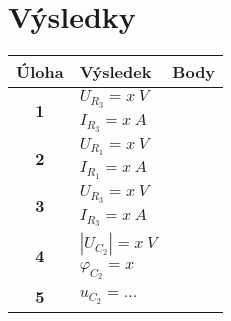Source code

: \section*{Výsledky}

\begin{tabularx}{\textwidth}{|c|X|c|}
	\hline
	\textbf{Úloha} & \textbf{Výsledek} & \textbf{Body} \\
	\hline
	\multirow{2}{*}{\textbf{1}} & $U_{R_{3}} = x~V$ & \\
	& $I_{R_{3}} = x~A$ & \\
	\hline
	\multirow{2}{*}{\textbf{2}} & $U_{R_{1}} = x~V$ & \\
	& $I_{R_{1}} = x~A$ & \\
	\hline
	\multirow{2}{*}{\textbf{3}} & $U_{R_{3}} = x~V$ & \\
	& $I_{R_{3}} = x~A$ & \\
	\hline
	\multirow{2}{*}{\textbf{4}} & $|U_{C_{2}}| = x~V$ & \\
	& $\varphi_{C_{2}} = x$ & \\
	\hline
	\textbf{5} & $u_{C_{2}} = \dots$ & \\
	\hline
\end{tabularx}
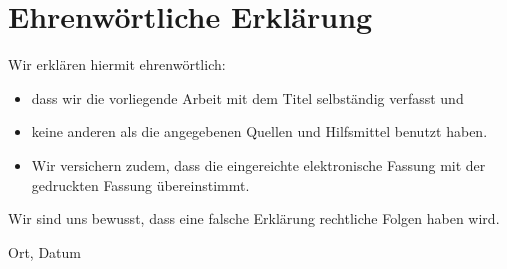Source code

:\clearpage
\chapter*{Ehrenwörtliche Erklärung}	



Wir erklären hiermit ehrenwörtlich: 

\begin{itemize}
	\item dass wir die vorliegende Arbeit mit dem Titel \textit{\DerTitelDerArbeit} selbständig verfasst und
	\item keine anderen als die angegebenen Quellen und Hilfsmittel benutzt haben. 
	\item Wir versichern zudem, dass die eingereichte elektronische Fassung mit der gedruckten Fassung übereinstimmt.
\end{itemize}
Wir sind uns bewusst, dass eine falsche Erklärung rechtliche Folgen haben wird.

\vspace{3cm}
Ort, Datum \hfill \DerAutorDerArbeit 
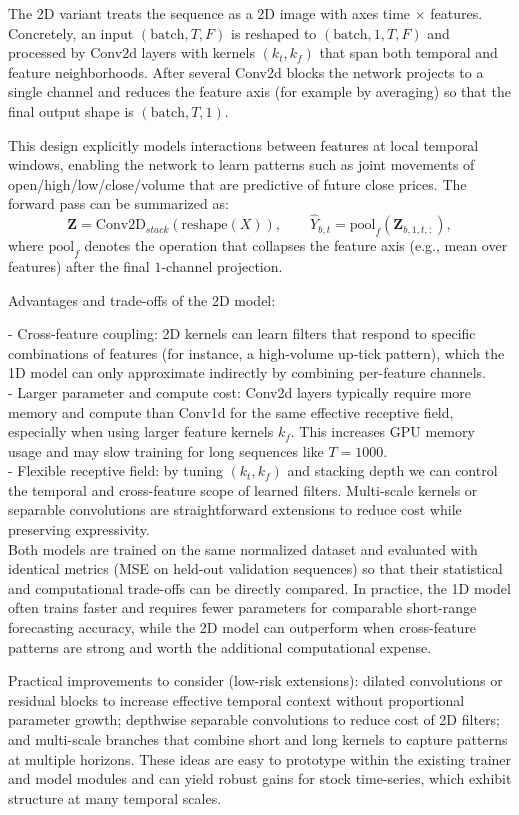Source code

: \documentclass[sigconf]{acmart}
\begin{document}
The 2D variant treats the sequence as a 2D image with axes time $\times$ features. Concretely, an input $(\text{batch}, T, F)$ is reshaped to $(\text{batch}, 1, T, F)$ and processed by Conv2d layers with kernels $(k_t, k_f)$ that span both temporal and feature neighborhoods. After several Conv2d blocks the network projects to a single channel and reduces the feature axis (for example by averaging) so that the final output shape is $(\text{batch}, T, 1)$.

This design explicitly models interactions between features at local temporal windows, enabling the network to learn patterns such as joint movements of open/high/low/close/volume that are predictive of future close prices. The forward pass can be summarized as:
$$
\mathbf{Z} = \text{Conv2D}_{stack}(\text{reshape}(X)),\qquad \hat{Y}_{b,t} = \text{pool}_{f}(\mathbf{Z}_{b,1,t,:}),
$$
where $\text{pool}_{f}$ denotes the operation that collapses the feature axis (e.g., mean over features) after the final $1$-channel projection.

Advantages and trade-offs of the 2D model:

- Cross-feature coupling: 2D kernels can learn filters that respond to specific combinations of features (for instance, a high-volume up-tick pattern), which the 1D model can only approximate indirectly by combining per-feature channels. \\
- Larger parameter and compute cost: Conv2d layers typically require more memory and compute than Conv1d for the same effective receptive field, especially when using larger feature kernels $k_f$. This increases GPU memory usage and may slow training for long sequences like $T=1000$. \\
- Flexible receptive field: by tuning $(k_t, k_f)$ and stacking depth we can control the temporal and cross-feature scope of learned filters. Multi-scale kernels or separable convolutions are straightforward extensions to reduce cost while preserving expressivity.
\\
Both models are trained on the same normalized dataset and evaluated with identical metrics (MSE on held-out validation sequences) so that their statistical and computational trade-offs can be directly compared. In practice, the 1D model often trains faster and requires fewer parameters for comparable short-range forecasting accuracy, while the 2D model can outperform when cross-feature patterns are strong and worth the additional computational expense.

Practical improvements to consider (low-risk extensions): dilated convolutions or residual blocks to increase effective temporal context without proportional parameter growth; depthwise separable convolutions to reduce cost of 2D filters; and multi-scale branches that combine short and long kernels to capture patterns at multiple horizons. These ideas are easy to prototype within the existing trainer and model modules and can yield robust gains for stock time-series, which exhibit structure at many temporal scales.
\end{document}
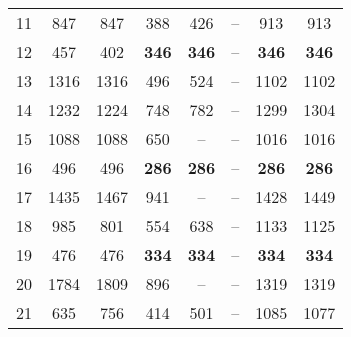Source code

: \begin{table}[ht]
{\begin{tabular}{c|ccccccc}
            11 & 847               & 847               & 388               & 426               & --                & 913               & 913               \\ 
            12 & 457               & 402               & \textbf{346}      & \textbf{346}      & --                & \textbf{346}      & \textbf{346}      \\ 
            13 & 1316              & 1316              & 496               & 524               & --                & 1102              & 1102              \\ 
            14 & 1232              & 1224              & 748               & 782               & --                & 1299              & 1304              \\ 
            15 & 1088              & 1088              & 650               & --                & --                & 1016              & 1016              \\ 
            16 & 496               & 496               & \textbf{286}      & \textbf{286}      & --                & \textbf{286}      & \textbf{286}      \\ 
            17 & 1435              & 1467              & 941               & --                & --                & 1428              & 1449              \\ 
            18 & 985               & 801               & 554               & 638               & --                & 1133              & 1125              \\ 
            19 & 476               & 476               & \textbf{334}      & \textbf{334}      & --                & \textbf{334}      & \textbf{334}      \\ 
            20 & 1784              & 1809              & 896               & --                & --                & 1319              & 1319              \\ 
            21 & 635               & 756               & 414               & 501               & --                & 1085              & 1077              \\ 
            \bottomrule
        \end{tabular}
    }
\end{table}


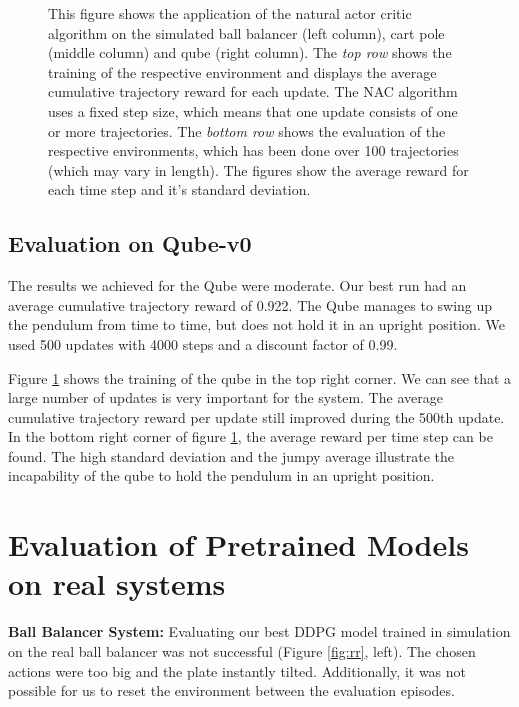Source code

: \begin{figure}
\begin{center}
		\hspace{1.5mm}
		\caption{This figure shows the application of the natural actor critic algorithm on the simulated ball balancer (left column), cart pole (middle column) and qube (right column). The \textit{top row} shows the training of the respective environment and displays the average cumulative trajectory reward for each update. The NAC algorithm uses a fixed step size, which means that one update consists of one or more trajectories. The\textit{ bottom row} shows the evaluation of the respective environments, which has been done over 100 trajectories (which may vary in length). The figures show the average reward for each time step and it's standard deviation.}
		\label{fig:nac}
	\end{center}
\end{figure}

\subsection{Evaluation on Qube-v0}

The results we achieved for the Qube were moderate. Our best run had an average cumulative trajectory reward of 0.922. The Qube manages to swing up the pendulum from time to time, but does not hold it in an upright position. We used 500 updates with 4000 steps and a discount factor of 0.99. 

Figure \ref{fig:nac} shows the training of the qube in the top right corner. We can see that a large number of updates is very important for the system. The average cumulative trajectory reward per update still improved during the 500th update. In the bottom right corner of figure \ref{fig:nac}, the average reward per time step can be found. The high standard deviation and the jumpy average illustrate the incapability of the qube to hold the pendulum in an upright position.



\section{Evaluation of Pretrained Models on real systems}

\textbf{Ball Balancer System:} Evaluating our best DDPG model trained in simulation on the real ball balancer was not successful (Figure \ref{fig:rr}, left). The chosen actions were too big and the plate instantly tilted. Additionally, it was not possible for us to reset the environment between the evaluation episodes.

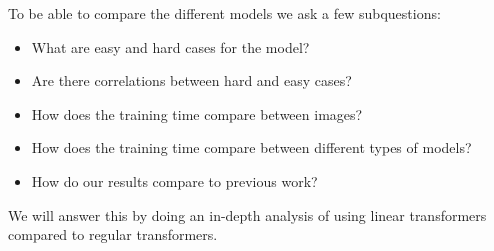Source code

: To be able to compare the different models we ask a few subquestions:
\begin{itemize}
    \item What are easy and hard cases for the model?
    \item Are there correlations between hard and easy cases?
    \item How does the training time compare between images?
    \item How does the training time compare between different types of models?
    \item How do our results compare to previous work?
\end{itemize}

We will answer this by doing an in-depth analysis of using linear transformers compared to regular transformers.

Exercise goal: Strip out the pictures and reproduce the remaining material above exactly.

Answer box:
Source code

: \section*{Výsledky}

\begin{tabularx}{\textwidth}{|c|X|c|}
	\hline
	\textbf{Úloha} & \textbf{Výsledek} & \textbf{Body} \\
	\hline
	\multirow{2}{*}{\textbf{1}} & $U_{R_{3}} = x~V$ & \\
	& $I_{R_{3}} = x~A$ & \\
	\hline
	\multirow{2}{*}{\textbf{2}} & $U_{R_{1}} = x~V$ & \\
	& $I_{R_{1}} = x~A$ & \\
	\hline
	\multirow{2}{*}{\textbf{3}} & $U_{R_{3}} = x~V$ & \\
	& $I_{R_{3}} = x~A$ & \\
	\hline
	\multirow{2}{*}{\textbf{4}} & $|U_{C_{2}}| = x~V$ & \\
	& $\varphi_{C_{2}} = x$ & \\
	\hline
	\textbf{5} & $u_{C_{2}} = \dots$ & \\
	\hline
\end{tabularx}
Source code

:\clearpage
\chapter*{Ehrenwörtliche Erklärung}	



Wir erklären hiermit ehrenwörtlich: 

\begin{itemize}
	\item dass wir die vorliegende Arbeit mit dem Titel \textit{\DerTitelDerArbeit} selbständig verfasst und
	\item keine anderen als die angegebenen Quellen und Hilfsmittel benutzt haben. 
	\item Wir versichern zudem, dass die eingereichte elektronische Fassung mit der gedruckten Fassung übereinstimmt.
\end{itemize}
Wir sind uns bewusst, dass eine falsche Erklärung rechtliche Folgen haben wird.

\vspace{3cm}
Ort, Datum \hfill \DerAutorDerArbeit 
Source code

: \documentclass[sigconf]{acmart}
\begin{document}
The 2D variant treats the sequence as a 2D image with axes time $\times$ features. Concretely, an input $(\text{batch}, T, F)$ is reshaped to $(\text{batch}, 1, T, F)$ and processed by Conv2d layers with kernels $(k_t, k_f)$ that span both temporal and feature neighborhoods. After several Conv2d blocks the network projects to a single channel and reduces the feature axis (for example by averaging) so that the final output shape is $(\text{batch}, T, 1)$.

This design explicitly models interactions between features at local temporal windows, enabling the network to learn patterns such as joint movements of open/high/low/close/volume that are predictive of future close prices. The forward pass can be summarized as:
$$
\mathbf{Z} = \text{Conv2D}_{stack}(\text{reshape}(X)),\qquad \hat{Y}_{b,t} = \text{pool}_{f}(\mathbf{Z}_{b,1,t,:}),
$$
where $\text{pool}_{f}$ denotes the operation that collapses the feature axis (e.g., mean over features) after the final $1$-channel projection.

Advantages and trade-offs of the 2D model:

- Cross-feature coupling: 2D kernels can learn filters that respond to specific combinations of features (for instance, a high-volume up-tick pattern), which the 1D model can only approximate indirectly by combining per-feature channels. \\
- Larger parameter and compute cost: Conv2d layers typically require more memory and compute than Conv1d for the same effective receptive field, especially when using larger feature kernels $k_f$. This increases GPU memory usage and may slow training for long sequences like $T=1000$. \\
- Flexible receptive field: by tuning $(k_t, k_f)$ and stacking depth we can control the temporal and cross-feature scope of learned filters. Multi-scale kernels or separable convolutions are straightforward extensions to reduce cost while preserving expressivity.
\\
Both models are trained on the same normalized dataset and evaluated with identical metrics (MSE on held-out validation sequences) so that their statistical and computational trade-offs can be directly compared. In practice, the 1D model often trains faster and requires fewer parameters for comparable short-range forecasting accuracy, while the 2D model can outperform when cross-feature patterns are strong and worth the additional computational expense.

Practical improvements to consider (low-risk extensions): dilated convolutions or residual blocks to increase effective temporal context without proportional parameter growth; depthwise separable convolutions to reduce cost of 2D filters; and multi-scale branches that combine short and long kernels to capture patterns at multiple horizons. These ideas are easy to prototype within the existing trainer and model modules and can yield robust gains for stock time-series, which exhibit structure at many temporal scales.
\end{document}
Source code

: \begin{table}[ht]
{\begin{tabular}{c|ccccccc}
            11 & 847               & 847               & 388               & 426               & --                & 913               & 913               \\ 
            12 & 457               & 402               & \textbf{346}      & \textbf{346}      & --                & \textbf{346}      & \textbf{346}      \\ 
            13 & 1316              & 1316              & 496               & 524               & --                & 1102              & 1102              \\ 
            14 & 1232              & 1224              & 748               & 782               & --                & 1299              & 1304              \\ 
            15 & 1088              & 1088              & 650               & --                & --                & 1016              & 1016              \\ 
            16 & 496               & 496               & \textbf{286}      & \textbf{286}      & --                & \textbf{286}      & \textbf{286}      \\ 
            17 & 1435              & 1467              & 941               & --                & --                & 1428              & 1449              \\ 
            18 & 985               & 801               & 554               & 638               & --                & 1133              & 1125              \\ 
            19 & 476               & 476               & \textbf{334}      & \textbf{334}      & --                & \textbf{334}      & \textbf{334}      \\ 
            20 & 1784              & 1809              & 896               & --                & --                & 1319              & 1319              \\ 
            21 & 635               & 756               & 414               & 501               & --                & 1085              & 1077              \\ 
            \bottomrule
        \end{tabular}
    }
\end{table}


Source code

: \begin{figure}
\begin{center}
		\hspace{1.5mm}
		\caption{This figure shows the application of the natural actor critic algorithm on the simulated ball balancer (left column), cart pole (middle column) and qube (right column). The \textit{top row} shows the training of the respective environment and displays the average cumulative trajectory reward for each update. The NAC algorithm uses a fixed step size, which means that one update consists of one or more trajectories. The\textit{ bottom row} shows the evaluation of the respective environments, which has been done over 100 trajectories (which may vary in length). The figures show the average reward for each time step and it's standard deviation.}
		\label{fig:nac}
	\end{center}
\end{figure}

\subsection{Evaluation on Qube-v0}

The results we achieved for the Qube were moderate. Our best run had an average cumulative trajectory reward of 0.922. The Qube manages to swing up the pendulum from time to time, but does not hold it in an upright position. We used 500 updates with 4000 steps and a discount factor of 0.99. 

Figure \ref{fig:nac} shows the training of the qube in the top right corner. We can see that a large number of updates is very important for the system. The average cumulative trajectory reward per update still improved during the 500th update. In the bottom right corner of figure \ref{fig:nac}, the average reward per time step can be found. The high standard deviation and the jumpy average illustrate the incapability of the qube to hold the pendulum in an upright position.



\section{Evaluation of Pretrained Models on real systems}

\textbf{Ball Balancer System:} Evaluating our best DDPG model trained in simulation on the real ball balancer was not successful (Figure \ref{fig:rr}, left). The chosen actions were too big and the plate instantly tilted. Additionally, it was not possible for us to reset the environment between the evaluation episodes.

Source code

: To be able to compare the different models we ask a few subquestions:
\begin{itemize}
    \item What are easy and hard cases for the model?
    \item Are there correlations between hard and easy cases?
    \item How does the training time compare between images?
    \item How does the training time compare between different types of models?
    \item How do our results compare to previous work?
\end{itemize}

We will answer this by doing an in-depth analysis of using linear transformers compared to regular transformers.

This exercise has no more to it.